Cray-1 — The Cray-1 was a supercomputer designed, manufactured and marketed by Cray Research. The first Cray-1 system was installed at Los Alamos National Laboratory in and it went on to one of the best known. From to Seymour Cray of Control Data Corporation worked on the CDC, the was essentially made up of four s in a box with an additional special mode that allowed them to operate lock-step in a SIMD fashion.

In fact the main processor of the STAR had less performance than thebythe had reached a dead end, the machine was so incredibly complex that it was impossible to get one working properly.

Even a single faulty h3e would render the machine non-operational, Cray went to William Norris, Control Datas CEO, saying that a redesign from scratch was needed. At the time the company was in financial trouble, and with the STAR in the pipeline as well.

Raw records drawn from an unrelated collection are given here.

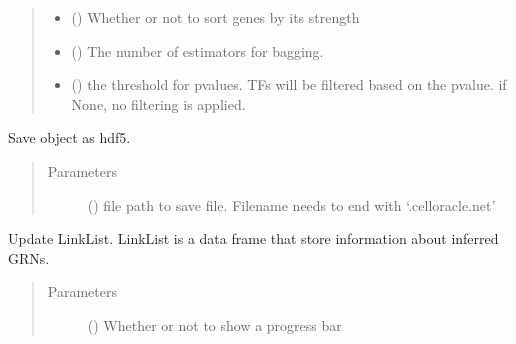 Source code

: \documentclass[letterpaper,10pt,english]{sphinxmanual}
\begin{document}
\begin{fulllineitems}
\begin{fulllineitems}
\begin{quote}
\begin{description}
\begin{itemize}
\item {} 
 () \textendash{} Whether or not to sort genes by its strength

\item {} 
 () \textendash{} The number of estimators for bagging.

\item {} 
 () \textendash{} the threshold for p\sphinxhyphen{}values. TFs will be filtered based on the p\sphinxhyphen{}value.
if None, no filtering is applied.

\end{itemize}

\end{description}\end{quote}

\end{fulllineitems}


\begin{fulllineitems}
\label{\detokenize{modules/celloracle:celloracle.Net.to_hdf5}}
Save object as hdf5.
\begin{quote}\begin{description}
\item[{Parameters}] \leavevmode
{} () \textendash{} file path to save file. Filename needs to end with ‘.celloracle.net’

\end{description}\end{quote}

\end{fulllineitems}


\begin{fulllineitems}
\label{\detokenize{modules/celloracle:celloracle.Net.updateLinkList}}
Update LinkList.
LinkList is a data frame that store information about inferred GRNs.
\begin{quote}\begin{description}
\item[{Parameters}] \leavevmode
{} () \textendash{} Whether or not to show a progress bar


\end{description}
\end{quote}
\end{fulllineitems}
\end{fulllineitems}
\end{document}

The company expected to sell perhaps a dozen of the machines, and set the selling price accordingly, the machine made Seymour Cray a celebrity and his company a success, lasting until the supercomputer crash in the early s.

Based on a recommendation by William Perrys study, the NSA purchased a Cray-1 for theoretical research in cryptanalysis. As a comparison standpoint, the processor in a typical smartphone performs at roughly 1 GFLOPS, typical scientific workloads consist of reading in large data sets, transforming them in some way and then writing them back out again. Normally the transformations being applied are identical across all of the points in the set.

Cray-2 — The Cray-2 is a supercomputer with four vector processors built with emitter-coupled logic and made by Cray Research starting in With the successful launch of arcchitecture famed Cray-1, Seymour Cray turned to the design of its successor.

By he had become fed up with management interruptions in what was now a large company, and as he had done in the past, decided to resign his management post and move to form a new lab.

Working as an independent consultant at these new Cray Labs, he put together a team and this Lab would later close, rachitecture a t3s later a new facility in Colorado Springs would open. Unfortunately the density needed to achieve this cycle time led to the machines downfall, one solution to this problem, one that most computer vendors had already moved to, was to use integrated circuits instead of individual components.